Le système d'apartheid d'Israël

CJPME Factsheet No. 229, publié en août 2022: La fiche d'information suivante explique ce qu'est l'apartheid et décrit en détail comment les États israéliens pratiquent l'apartheid sur les Palestiniens. Elle répond à une question courante qui est toujours posée lorsque le sujet est abordé : comment Israël est-il un État d'apartheid alors qu'il est considéré comme une démocratie ? De plus, il donne des exemples expliquant pourquoi et comment Israël commet l'apartheid en Palestine.

Voir la fiche d'information au format PDF.
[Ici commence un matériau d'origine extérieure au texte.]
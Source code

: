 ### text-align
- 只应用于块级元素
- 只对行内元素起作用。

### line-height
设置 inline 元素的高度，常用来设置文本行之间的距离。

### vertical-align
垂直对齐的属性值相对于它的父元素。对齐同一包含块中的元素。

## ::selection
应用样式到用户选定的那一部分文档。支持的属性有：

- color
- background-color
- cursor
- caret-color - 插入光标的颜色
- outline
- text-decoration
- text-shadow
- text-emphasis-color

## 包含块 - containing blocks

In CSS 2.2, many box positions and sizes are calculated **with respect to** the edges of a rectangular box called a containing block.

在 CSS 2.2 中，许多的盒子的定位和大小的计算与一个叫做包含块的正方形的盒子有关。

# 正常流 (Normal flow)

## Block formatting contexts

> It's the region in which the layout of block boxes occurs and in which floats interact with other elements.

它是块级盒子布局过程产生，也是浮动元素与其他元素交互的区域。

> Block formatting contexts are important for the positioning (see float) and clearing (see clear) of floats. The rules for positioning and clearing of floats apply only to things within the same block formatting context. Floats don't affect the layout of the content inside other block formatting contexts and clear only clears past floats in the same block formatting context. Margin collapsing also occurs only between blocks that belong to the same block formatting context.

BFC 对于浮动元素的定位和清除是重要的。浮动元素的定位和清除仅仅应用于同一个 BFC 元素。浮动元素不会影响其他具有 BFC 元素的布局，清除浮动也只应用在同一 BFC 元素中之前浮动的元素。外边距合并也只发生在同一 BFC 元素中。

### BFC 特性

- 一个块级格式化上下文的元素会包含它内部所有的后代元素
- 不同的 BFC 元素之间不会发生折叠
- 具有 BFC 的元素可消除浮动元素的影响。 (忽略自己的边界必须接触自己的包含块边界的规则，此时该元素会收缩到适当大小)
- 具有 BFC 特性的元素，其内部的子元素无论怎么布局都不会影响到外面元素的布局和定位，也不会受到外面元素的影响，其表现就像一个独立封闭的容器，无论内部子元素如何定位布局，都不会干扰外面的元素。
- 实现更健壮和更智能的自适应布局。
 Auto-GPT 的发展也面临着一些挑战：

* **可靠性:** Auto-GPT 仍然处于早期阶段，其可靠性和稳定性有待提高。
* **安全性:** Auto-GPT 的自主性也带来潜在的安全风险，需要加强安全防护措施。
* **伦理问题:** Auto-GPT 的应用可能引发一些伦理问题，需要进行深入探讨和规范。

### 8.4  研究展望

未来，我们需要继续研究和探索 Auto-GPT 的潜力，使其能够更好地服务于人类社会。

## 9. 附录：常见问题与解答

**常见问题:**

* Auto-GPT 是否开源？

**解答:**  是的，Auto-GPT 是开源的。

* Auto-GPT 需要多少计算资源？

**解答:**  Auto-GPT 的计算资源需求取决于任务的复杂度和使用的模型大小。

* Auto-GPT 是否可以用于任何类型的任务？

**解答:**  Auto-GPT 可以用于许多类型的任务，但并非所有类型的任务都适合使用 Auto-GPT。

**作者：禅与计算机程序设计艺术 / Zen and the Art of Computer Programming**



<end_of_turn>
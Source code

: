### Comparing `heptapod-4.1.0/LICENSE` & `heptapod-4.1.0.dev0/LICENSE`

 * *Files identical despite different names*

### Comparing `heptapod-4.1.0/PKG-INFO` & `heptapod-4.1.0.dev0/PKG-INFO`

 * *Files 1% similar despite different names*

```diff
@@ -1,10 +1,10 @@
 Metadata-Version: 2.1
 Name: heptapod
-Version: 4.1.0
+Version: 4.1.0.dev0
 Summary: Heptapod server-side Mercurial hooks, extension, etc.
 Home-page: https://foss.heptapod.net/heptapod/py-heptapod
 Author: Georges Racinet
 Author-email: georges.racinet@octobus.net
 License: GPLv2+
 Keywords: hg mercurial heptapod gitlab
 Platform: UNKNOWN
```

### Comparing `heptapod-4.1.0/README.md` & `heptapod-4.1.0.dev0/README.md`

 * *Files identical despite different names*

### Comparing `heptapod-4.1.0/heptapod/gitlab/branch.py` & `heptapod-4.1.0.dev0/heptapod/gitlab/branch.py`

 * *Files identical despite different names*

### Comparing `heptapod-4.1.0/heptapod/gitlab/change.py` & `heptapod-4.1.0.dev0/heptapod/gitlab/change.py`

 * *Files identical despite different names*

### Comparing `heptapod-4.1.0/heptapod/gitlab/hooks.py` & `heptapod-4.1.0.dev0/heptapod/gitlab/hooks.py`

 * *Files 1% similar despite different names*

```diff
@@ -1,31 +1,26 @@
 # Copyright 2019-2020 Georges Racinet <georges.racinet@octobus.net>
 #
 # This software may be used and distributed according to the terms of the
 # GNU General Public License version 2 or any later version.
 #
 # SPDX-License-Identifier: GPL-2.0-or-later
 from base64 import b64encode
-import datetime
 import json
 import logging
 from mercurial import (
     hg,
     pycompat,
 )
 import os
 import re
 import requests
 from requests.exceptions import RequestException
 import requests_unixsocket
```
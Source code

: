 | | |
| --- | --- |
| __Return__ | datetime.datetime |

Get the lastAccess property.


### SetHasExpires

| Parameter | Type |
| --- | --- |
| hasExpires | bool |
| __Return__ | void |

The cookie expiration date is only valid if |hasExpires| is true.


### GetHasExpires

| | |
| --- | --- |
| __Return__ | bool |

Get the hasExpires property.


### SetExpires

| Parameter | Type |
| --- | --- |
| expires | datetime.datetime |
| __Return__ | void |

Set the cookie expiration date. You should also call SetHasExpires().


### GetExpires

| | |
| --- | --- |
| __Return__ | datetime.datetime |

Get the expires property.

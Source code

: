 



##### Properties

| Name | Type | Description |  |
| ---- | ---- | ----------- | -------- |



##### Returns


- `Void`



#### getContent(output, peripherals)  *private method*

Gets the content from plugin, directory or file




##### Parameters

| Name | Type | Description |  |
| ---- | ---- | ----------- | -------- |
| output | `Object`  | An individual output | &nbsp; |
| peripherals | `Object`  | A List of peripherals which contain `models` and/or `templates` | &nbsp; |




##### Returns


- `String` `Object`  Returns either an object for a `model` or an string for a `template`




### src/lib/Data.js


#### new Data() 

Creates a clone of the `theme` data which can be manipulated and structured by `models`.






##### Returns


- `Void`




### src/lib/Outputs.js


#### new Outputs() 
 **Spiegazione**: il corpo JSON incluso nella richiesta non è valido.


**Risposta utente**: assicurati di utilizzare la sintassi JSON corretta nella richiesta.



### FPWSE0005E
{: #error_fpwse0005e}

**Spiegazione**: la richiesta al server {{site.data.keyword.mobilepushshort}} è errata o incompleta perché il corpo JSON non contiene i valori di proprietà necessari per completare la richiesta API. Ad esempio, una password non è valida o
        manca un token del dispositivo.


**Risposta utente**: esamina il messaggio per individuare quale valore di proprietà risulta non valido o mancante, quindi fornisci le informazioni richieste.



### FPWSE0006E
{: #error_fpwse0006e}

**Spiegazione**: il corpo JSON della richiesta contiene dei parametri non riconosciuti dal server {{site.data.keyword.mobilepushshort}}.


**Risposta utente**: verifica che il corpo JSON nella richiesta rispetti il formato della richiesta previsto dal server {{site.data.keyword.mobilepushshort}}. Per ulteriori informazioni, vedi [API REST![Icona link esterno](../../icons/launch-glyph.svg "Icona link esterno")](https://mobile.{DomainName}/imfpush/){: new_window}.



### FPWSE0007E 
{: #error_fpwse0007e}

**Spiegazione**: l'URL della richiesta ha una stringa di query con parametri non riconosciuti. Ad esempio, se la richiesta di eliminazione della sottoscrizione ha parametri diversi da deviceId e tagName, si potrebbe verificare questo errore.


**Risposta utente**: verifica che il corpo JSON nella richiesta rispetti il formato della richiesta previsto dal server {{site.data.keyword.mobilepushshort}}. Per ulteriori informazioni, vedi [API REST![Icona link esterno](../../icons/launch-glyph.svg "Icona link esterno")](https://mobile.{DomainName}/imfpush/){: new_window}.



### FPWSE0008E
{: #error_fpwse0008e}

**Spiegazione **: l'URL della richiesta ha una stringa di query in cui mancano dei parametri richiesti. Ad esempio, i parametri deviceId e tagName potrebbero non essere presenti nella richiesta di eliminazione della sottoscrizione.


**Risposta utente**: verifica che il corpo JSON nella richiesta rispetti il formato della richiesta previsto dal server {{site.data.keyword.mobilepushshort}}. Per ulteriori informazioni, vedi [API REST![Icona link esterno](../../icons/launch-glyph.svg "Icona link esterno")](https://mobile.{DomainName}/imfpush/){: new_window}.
Qu'est-ce que l' « apartheid » ?

Le terme « apartheid » est un mot afrikaans qui était initialement utilisé pour décrire l'ancien système de ségrégation raciale en Afrique du Sud. Depuis, il est devenu un terme juridique du droit international, tel que défini par la Convention sur l'Apartheid de 1973 et le Statut de Rome de 1998 sous l'article 7 (Crimes contre l'humanité).[i] Il s'agit donc d'une définition universelle qui peut être appliquée à d'autres contextes, dans les cas où il existe des régimes de discrimination prolongée.

En vertu du droit international, le terme « apartheid » décrit les régimes qui commettent des "actes inhumains" dans l'intention de maintenir un « régime institutionnalisé d'oppression et de domination systématique d'un groupe racial sur tout autre groupe racial ».[ii] Ou, comme le résume Amnesty International, le crime d'apartheid est commis lorsque « de graves violations des droits de l'homme [sont] commises dans le contexte, et avec l'intention spécifique, de maintenir un régime ou un système de contrôle discriminatoire prolongé et cruel d'un ou de plusieurs groupes raciaux par un autre ».[iii]

Qui dit qu'Israël commet un apartheid ?

Ces dernières années, un nombre croissant de organisations de défense des droits de l'homme bien connues ont conclu qu'Israël maintient un système d’ « apartheid » qui opprime et discrimine les Palestiniens au bénéfice des Israéliens juifs.

Human Rights Watch a publié un rapport en 2021 qui stipule que « le gouvernement israélien a démontré son intention de maintenir la domination des Israéliens juifs sur les Palestiniens à travers Israël et le [Territoire palestinien occupé (TPO)] ».[iv] Le rapport affirme que cette intention, associée à « l'oppression systémique » et aux « actes inhumains » qu'Israël pratique à l'encontre des Palestiniens dans le TPO, « équivaut au crime d'apartheid » en vertu du droit international.[v]

Un rapport d'Amnesty International a conclu de la même manière qu'Israël commet le crime d'apartheid, écrivant : « Israël a établi et maintenu un régime institutionnalisé d'oppression et de domination de la population palestinienne au profit des Israéliens juifs - un système d'apartheid - partout où il a exercé un contrôle sur la vie des Palestiniens depuis 1948 ».[vi] De même, un rapport de Michael Lynk, ancien rapporteur spécial des Nations unies sur la situation des droits de l'homme dans les territoires palestiniens occupés depuis 1967, a conclu que les cinquante-cinq années d'occupation israélienne constituent un system d'apartheid.[vii] De plus, la plus grande organisation israélienne de défense des droits de l'homme, B'Tselem, a conclu qu'Israël est un « régime d'apartheid », ou « un régime de suprématie juive du fleuve Jourdain à la mer Méditerranée ».[viii]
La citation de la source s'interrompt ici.